Virus levels rapidly declined with treatment and were undetectable by the time the baby was a month old. That remained the case until the baby was 18 months old, after which the mother stopped coming to the hospital and stopped giving the drugs.

When the mother and child returned five months later, Dr. Gay expected to see high viral loads in the baby. But the tests were negative.

Suspecting a laboratory error, she ordered more tests. 'To my greater surprise, all of these came back negative,' Dr. Gay said."

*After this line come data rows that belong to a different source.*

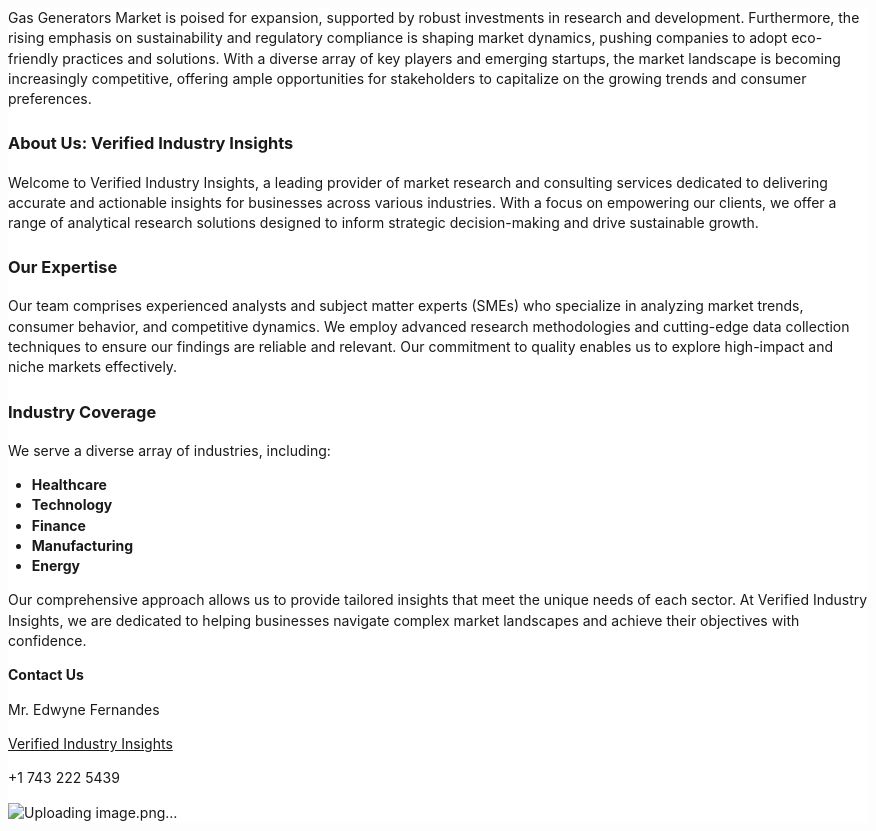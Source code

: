 Gas Generators Market is poised for expansion, supported by robust investments in research and development. Furthermore, the rising emphasis on sustainability and regulatory compliance is shaping market dynamics, pushing companies to adopt eco-friendly practices and solutions. With a diverse array of key players and emerging startups, the market landscape is becoming increasingly competitive, offering ample opportunities for stakeholders to capitalize on the growing trends and consumer preferences.</p><h3>About Us: Verified Industry Insights</h3><p>Welcome to Verified Industry Insights, a leading provider of market research and consulting services dedicated to delivering accurate and actionable insights for businesses across various industries. With a focus on empowering our clients, we offer a range of analytical research solutions designed to inform strategic decision-making and drive sustainable growth.</p><h3>Our Expertise</h3><p>Our team comprises experienced analysts and subject matter experts (SMEs) who specialize in analyzing market trends, consumer behavior, and competitive dynamics. We employ advanced research methodologies and cutting-edge data collection techniques to ensure our findings are reliable and relevant. Our commitment to quality enables us to explore high-impact and niche markets effectively.</p><h3>Industry Coverage</h3><p>We serve a diverse array of industries, including:</p><ul><li><strong>Healthcare</strong></li><li><strong>Technology</strong></li><li><strong>Finance</strong></li><li><strong>Manufacturing</strong></li><li><strong>Energy</strong></li></ul><p>Our comprehensive approach allows us to provide tailored insights that meet the unique needs of each sector. At Verified Industry Insights, we are dedicated to helping businesses navigate complex market landscapes and achieve their objectives with confidence.</p><p><strong>Contact Us</strong></p><p>Mr. Edwyne Fernandes</p><p><a href="https://www.verifiedindustryinsights.com/">Verified Industry Insights</a></p><p>+1 743 222 5439</p>
![Uploading image.png…]()
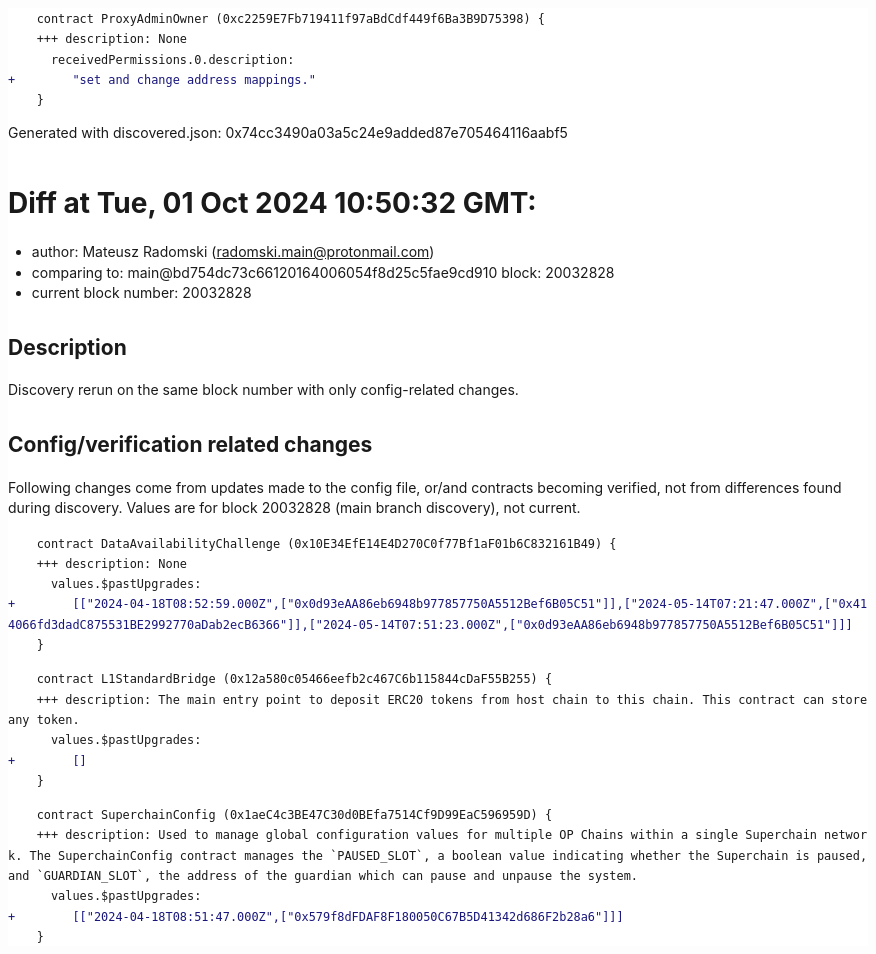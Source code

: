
 ```diff
    contract ProxyAdminOwner (0xc2259E7Fb719411f97aBdCdf449f6Ba3B9D75398) {
    +++ description: None
      receivedPermissions.0.description:
+        "set and change address mappings."
    }
```

Generated with discovered.json: 0x74cc3490a03a5c24e9added87e705464116aabf5

# Diff at Tue, 01 Oct 2024 10:50:32 GMT:

- author: Mateusz Radomski (<radomski.main@protonmail.com>)
- comparing to: main@bd754dc73c66120164006054f8d25c5fae9cd910 block: 20032828
- current block number: 20032828

## Description

Discovery rerun on the same block number with only config-related changes.

## Config/verification related changes

Following changes come from updates made to the config file,
or/and contracts becoming verified, not from differences found during
discovery. Values are for block 20032828 (main branch discovery), not current.

```diff
    contract DataAvailabilityChallenge (0x10E34EfE14E4D270C0f77Bf1aF01b6C832161B49) {
    +++ description: None
      values.$pastUpgrades:
+        [["2024-04-18T08:52:59.000Z",["0x0d93eAA86eb6948b977857750A5512Bef6B05C51"]],["2024-05-14T07:21:47.000Z",["0x414066fd3dadC875531BE2992770aDab2ecB6366"]],["2024-05-14T07:51:23.000Z",["0x0d93eAA86eb6948b977857750A5512Bef6B05C51"]]]
    }
```

```diff
    contract L1StandardBridge (0x12a580c05466eefb2c467C6b115844cDaF55B255) {
    +++ description: The main entry point to deposit ERC20 tokens from host chain to this chain. This contract can store any token.
      values.$pastUpgrades:
+        []
    }
```

```diff
    contract SuperchainConfig (0x1aeC4c3BE47C30d0BEfa7514Cf9D99EaC596959D) {
    +++ description: Used to manage global configuration values for multiple OP Chains within a single Superchain network. The SuperchainConfig contract manages the `PAUSED_SLOT`, a boolean value indicating whether the Superchain is paused, and `GUARDIAN_SLOT`, the address of the guardian which can pause and unpause the system.
      values.$pastUpgrades:
+        [["2024-04-18T08:51:47.000Z",["0x579f8dFDAF8F180050C67B5D41342d686F2b28a6"]]]
    }
```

Some scientists speculate that the aggressive treatment killed off the HIV before it was able to create "reservoirs" in the baby's body. As AIDS elaborates: "HIV is able to remain a chronic, life-long infection due to its ability to stay hidden within infected blood cells. These cellular “reservoirs” contain the genetic code of HIV. They remain invisible to our body’s immune defenses, and are not sensitive to anti-HIV drugs."

Image via NY Daily News

There's naturally some skepticism around the case. Some experts aren't convinced the baby was actually infected, saying the drugs could have merely prevented the baby from contracting HIV. Others point out that a true "cure" would be able to eradicate HIV reservoirs. Nevertheless, doctors who worked on the case are adamant the baby was infected and that this was a cure, not preventative treatment. If they can retrace their steps, they may one day be able to offer treatment to thousands of babies born with HIV every year; 330,000 were infected in 2011, according to the United Nations.

While the medical community has focused on preventative medicine rather than cures, this treatment is dramatically easier than the bone marrow transplant that seemingly cured a man named Timothy Brown several years ago. Brown, being treated for leukemia, had two bone marrow transplants from a donor naturally resistant to HIV. That's not a realistic path to a cure--bone marrow transpants are both expensive and taxing on the body, and the Times writes that "the donor was among the 1 percent of Northern Europeans naturally resistant to H.I.V. infection because they lack CCR5, a protein on the surface of immune cells that the virus uses as an entry portal."

It's more likely a true cure will come from genetically modifying immune cells to remove CCR5. That research marches on. More recently, Spanish scientists have developed a vaccine that temporarily halts growth of HIV in the body, though it loses effectiveness after a year. But if the Mississippi baby's treatment proves effective in other cases, we can hope to see HIV cases in newborns drop worldwide in the coming years.